Data provided ::
● ● ● ● ● ● ●
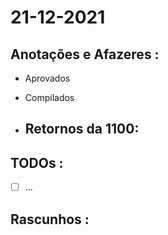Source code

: # 21-12-2021



## Anotações e Afazeres :
- Aprovados
- Compilados

- Retornos da 1100:
  - 



## TODOs :
- [ ] ...



## Rascunhos :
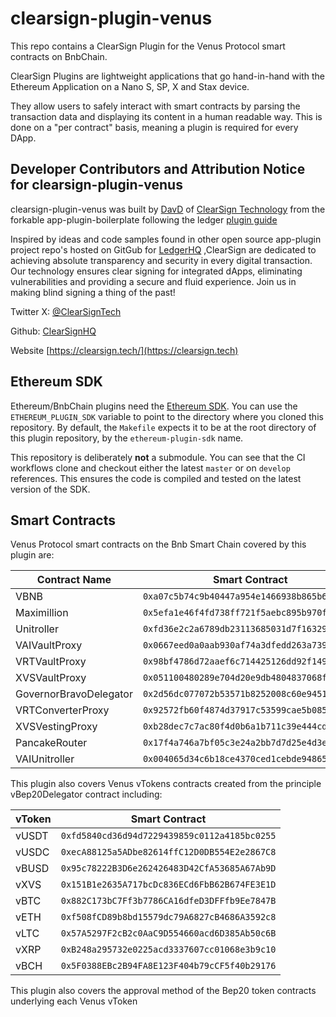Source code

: # clearsign-plugin-venus

This repo contains a ClearSign Plugin for the Venus Protocol smart contracts on BnbChain.

ClearSign Plugins are lightweight applications that go hand-in-hand with the Ethereum
Application on a Nano S, SP, X and Stax device.

They allow users to safely interact with smart contracts by parsing the
transaction data and displaying its content in a human readable way. This is
done on a "per contract" basis, meaning a plugin is required for every DApp.

## Developer Contributors and Attribution Notice for clearsign-plugin-venus

clearsign-plugin-venus was built by [DavD](https://github.com/davd-mbt/) of [ClearSign Technology](https://clearsign.tech) 
from the forkable app-plugin-boilerplate following the ledger 
[plugin guide](https://developers.ledger.com/docs/dapp/embedded-plugin/overview/)

Inspired by ideas and code samples found in other open source app-plugin project repo's hosted on GitGub for [LedgerHQ](https://github.com/LedgerHQ)
,ClearSign are dedicated to achieving absolute transparency and security in every digital transaction. Our technology ensures clear signing for integrated dApps, eliminating vulnerabilities and providing a secure and fluid experience. Join us in making blind signing a thing of the past!

Twitter X: [@ClearSignTech](https://twitter.com/ClearSignTech/)

Github: [ClearSignHQ](https://github.com/ClearSignHQ/)

Website [https://clearsign.tech/](https://clearsign.tech) 

## Ethereum SDK

Ethereum/BnbChain plugins need the [Ethereum SDK](https://github.com/LedgerHQ/ethereum-plugin-sdk).
You can use the `ETHEREUM_PLUGIN_SDK` variable to point to the directory where you cloned this repository. By default, the `Makefile` expects it to be at the root directory of this plugin repository, by the `ethereum-plugin-sdk` name.

This repository is deliberately **not** a submodule. You can see that the CI workflows clone and checkout either the latest `master` or on `develop` references. This ensures the code is compiled and tested on the latest version of the SDK.

## Smart Contracts

Venus Protocol smart contracts on the Bnb Smart Chain covered by this plugin are:

| Contract Name          | Smart Contract                               |
| ---------------------- | -------------------------------------------- |
| VBNB                   | `0xa07c5b74c9b40447a954e1466938b865b6bbea36` |
| Maximillion            | `0x5efa1e46f4fd738ff721f5aebc895b970f13e8a1` |
| Unitroller             | `0xfd36e2c2a6789db23113685031d7f16329158384` |
| VAIVaultProxy          | `0x0667eed0a0aab930af74a3dfedd263a73994f216` |
| VRTVaultProxy          | `0x98bf4786d72aaef6c714425126dd92f149e3f334` |
| XVSVaultProxy          | `0x051100480289e704d20e9db4804837068f3f9204` |
| GovernorBravoDelegator | `0x2d56dc077072b53571b8252008c60e945108c75a` |
| VRTConverterProxy      | `0x92572fb60f4874d37917c53599cae5b085b9facd` |
| XVSVestingProxy        | `0xb28dec7c7ac80f4d0b6a1b711c39e444cde8b2ce` |
| PancakeRouter          | `0x17f4a746a7bf05c3e24a2bb7d7d25e4d3e5bbe3e` |
| VAIUnitroller          | `0x004065d34c6b18ce4370ced1cebde94865dbfafe` |


This plugin also covers Venus vTokens contracts created from the principle vBep20Delegator contract including:

| vToken                 | Smart Contract                               |
| ---------------------- | -------------------------------------------- |
| vUSDT                  | `0xfd5840cd36d94d7229439859c0112a4185bc0255` |
| vUSDC                  | `0xecA88125a5ADbe82614ffC12D0DB554E2e2867C8` |
| vBUSD                  | `0x95c78222B3D6e262426483D42CfA53685A67Ab9D` |
| vXVS                   | `0x151B1e2635A717bcDc836ECd6FbB62B674FE3E1D` |
| vBTC                   | `0x882C173bC7Ff3b7786CA16dfeD3DFFfb9Ee7847B` |
| vETH                   | `0xf508fCD89b8bd15579dc79A6827cB4686A3592c8` |
| vLTC                   | `0x57A5297F2cB2c0AaC9D554660acd6D385Ab50c6B` |
| vXRP                   | `0xB248a295732e0225acd3337607cc01068e3b9c10` |
| vBCH                   | `0x5F0388EBc2B94FA8E123F404b79cCF5f40b29176` |

This plugin also covers the approval method of the Bep20 token contracts underlying each Venus vToken
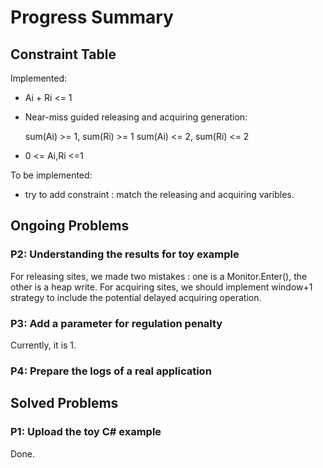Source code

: # Progress Summary

## Constraint Table

Implemented:

+ Ai + Ri <= 1
+ Near-miss guided releasing and acquiring generation:

    sum(Ai) >= 1, sum(Ri) >= 1
    sum(Ai) <= 2, sum(Ri) <= 2

+ 0 <= Ai,Ri <=1

To be implemented:

+ try to add constraint : match the releasing and acquiring varibles.

## Ongoing Problems

### P2: Understanding the results for toy example

For releasing sites, we made two mistakes : one is a Monitor.Enter(), the other is a heap write.
For acquiring sites, we should implement window+1 strategy to include the potential delayed acquiring operation.

### P3: Add a parameter for regulation penalty

Currently, it is 1.

### P4: Prepare the logs of a real application

## Solved Problems

### P1: Upload the toy C# example

Done.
● ● ● ● ● ● ●
Exercise prompt :: Exact duplication is required for the lines above, from the line that contains "Application on a" to the line that contains "from the forkable", inclusive; omit all others.

Written solution ::
Application on a Nano S, SP, X and Stax device.

They allow users to safely interact with smart contracts by parsing the
transaction data and displaying its content in a human readable way. This is
done on a "per contract" basis, meaning a plugin is required for every DApp.

## Developer Contributors and Attribution Notice for clearsign-plugin-venus

clearsign-plugin-venus was built by [DavD](https://github.com/davd-mbt/) of [ClearSign Technology](https://clearsign.tech) 
from the forkable app-plugin-boilerplate following the ledger 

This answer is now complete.